* _TASK OBJECTIVE_
Which of the lines below include the word "description"? Pull each one out.

···

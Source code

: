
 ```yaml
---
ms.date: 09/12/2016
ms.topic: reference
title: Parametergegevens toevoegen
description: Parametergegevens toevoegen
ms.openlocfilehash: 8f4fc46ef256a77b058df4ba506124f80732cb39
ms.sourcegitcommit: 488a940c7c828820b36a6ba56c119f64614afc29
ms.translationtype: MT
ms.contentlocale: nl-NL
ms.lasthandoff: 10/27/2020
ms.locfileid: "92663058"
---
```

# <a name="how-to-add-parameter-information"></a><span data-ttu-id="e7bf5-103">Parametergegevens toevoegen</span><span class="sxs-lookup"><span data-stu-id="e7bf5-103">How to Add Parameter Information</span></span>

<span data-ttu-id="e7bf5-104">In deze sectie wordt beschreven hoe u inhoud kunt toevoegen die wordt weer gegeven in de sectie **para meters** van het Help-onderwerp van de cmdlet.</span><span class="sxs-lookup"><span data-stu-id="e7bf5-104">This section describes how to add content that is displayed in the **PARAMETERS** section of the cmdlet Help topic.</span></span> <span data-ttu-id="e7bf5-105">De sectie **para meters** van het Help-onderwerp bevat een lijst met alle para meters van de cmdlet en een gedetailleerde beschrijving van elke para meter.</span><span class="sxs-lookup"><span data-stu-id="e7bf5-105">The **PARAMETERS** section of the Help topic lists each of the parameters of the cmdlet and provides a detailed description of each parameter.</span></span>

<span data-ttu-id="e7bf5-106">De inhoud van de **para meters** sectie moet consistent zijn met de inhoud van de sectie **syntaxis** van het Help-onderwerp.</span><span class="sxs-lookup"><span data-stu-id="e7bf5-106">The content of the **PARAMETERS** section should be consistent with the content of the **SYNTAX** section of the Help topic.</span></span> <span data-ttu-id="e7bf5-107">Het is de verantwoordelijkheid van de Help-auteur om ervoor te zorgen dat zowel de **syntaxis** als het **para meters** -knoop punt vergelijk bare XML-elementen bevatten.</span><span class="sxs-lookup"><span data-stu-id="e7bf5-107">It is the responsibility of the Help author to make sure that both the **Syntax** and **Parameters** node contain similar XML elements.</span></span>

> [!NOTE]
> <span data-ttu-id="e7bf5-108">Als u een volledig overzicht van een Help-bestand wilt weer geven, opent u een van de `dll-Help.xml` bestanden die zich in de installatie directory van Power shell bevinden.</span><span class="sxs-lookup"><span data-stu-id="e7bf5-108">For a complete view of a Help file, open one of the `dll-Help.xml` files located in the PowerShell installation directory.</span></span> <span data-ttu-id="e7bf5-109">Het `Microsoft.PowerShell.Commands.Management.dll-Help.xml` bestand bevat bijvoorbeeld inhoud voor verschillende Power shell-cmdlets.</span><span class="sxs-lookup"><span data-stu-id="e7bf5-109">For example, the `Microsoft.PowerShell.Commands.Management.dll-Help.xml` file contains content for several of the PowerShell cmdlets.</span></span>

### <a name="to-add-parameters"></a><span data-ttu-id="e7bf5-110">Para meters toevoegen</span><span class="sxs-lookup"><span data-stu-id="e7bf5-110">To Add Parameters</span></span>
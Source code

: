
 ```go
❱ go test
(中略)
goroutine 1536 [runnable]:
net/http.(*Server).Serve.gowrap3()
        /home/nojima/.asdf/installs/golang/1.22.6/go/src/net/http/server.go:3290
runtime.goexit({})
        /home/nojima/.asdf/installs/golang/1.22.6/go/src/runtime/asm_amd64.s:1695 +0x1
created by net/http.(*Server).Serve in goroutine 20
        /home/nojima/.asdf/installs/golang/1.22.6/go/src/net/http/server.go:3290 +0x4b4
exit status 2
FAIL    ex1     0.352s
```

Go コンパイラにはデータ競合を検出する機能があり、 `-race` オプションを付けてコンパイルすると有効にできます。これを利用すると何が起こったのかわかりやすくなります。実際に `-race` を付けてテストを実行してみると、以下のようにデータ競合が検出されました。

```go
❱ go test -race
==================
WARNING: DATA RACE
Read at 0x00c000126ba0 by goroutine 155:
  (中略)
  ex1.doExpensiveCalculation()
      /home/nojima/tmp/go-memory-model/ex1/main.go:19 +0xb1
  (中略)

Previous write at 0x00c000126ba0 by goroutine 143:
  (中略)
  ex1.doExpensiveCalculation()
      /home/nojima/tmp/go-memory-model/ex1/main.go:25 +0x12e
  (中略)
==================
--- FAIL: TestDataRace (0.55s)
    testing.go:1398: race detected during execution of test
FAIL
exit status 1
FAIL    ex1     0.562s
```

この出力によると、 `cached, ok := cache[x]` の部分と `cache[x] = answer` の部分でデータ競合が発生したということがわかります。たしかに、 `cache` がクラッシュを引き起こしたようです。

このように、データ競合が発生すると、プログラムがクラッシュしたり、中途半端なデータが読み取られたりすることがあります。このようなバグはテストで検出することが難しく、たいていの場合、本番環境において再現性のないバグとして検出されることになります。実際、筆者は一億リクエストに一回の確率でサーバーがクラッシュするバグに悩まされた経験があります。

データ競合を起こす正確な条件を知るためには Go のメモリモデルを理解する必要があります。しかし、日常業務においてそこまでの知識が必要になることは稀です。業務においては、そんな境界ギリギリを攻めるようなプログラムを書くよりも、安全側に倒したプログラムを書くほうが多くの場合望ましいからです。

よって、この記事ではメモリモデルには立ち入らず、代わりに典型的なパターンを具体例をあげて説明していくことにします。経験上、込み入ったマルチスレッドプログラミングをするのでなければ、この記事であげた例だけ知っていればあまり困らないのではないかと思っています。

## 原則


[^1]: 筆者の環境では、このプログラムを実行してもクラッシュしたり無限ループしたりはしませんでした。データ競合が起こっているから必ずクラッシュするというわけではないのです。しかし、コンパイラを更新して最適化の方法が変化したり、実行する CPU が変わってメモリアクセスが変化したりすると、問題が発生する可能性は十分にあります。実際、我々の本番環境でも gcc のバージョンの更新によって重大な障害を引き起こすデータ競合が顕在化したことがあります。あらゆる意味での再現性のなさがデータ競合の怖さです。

···

* _EXERCISE SOLUTION_
description: Parametergegevens toevoegen
<span data-ttu-id="e7bf5-104">In deze sectie wordt beschreven hoe u inhoud kunt toevoegen die wordt weer gegeven in de sectie **para meters** van het Help-onderwerp van de cmdlet.</span><span class="sxs-lookup"><span data-stu-id="e7bf5-104">This section describes how to add content that is displayed in the **PARAMETERS** section of the cmdlet Help topic.</span></span> <span data-ttu-id="e7bf5-105">De sectie **para meters** van het Help-onderwerp bevat een lijst met alle para meters van de cmdlet en een gedetailleerde beschrijving van elke para meter.</span><span class="sxs-lookup"><span data-stu-id="e7bf5-105">The **PARAMETERS** section of the Help topic lists each of the parameters of the cmdlet and provides a detailed description of each parameter.</span></span>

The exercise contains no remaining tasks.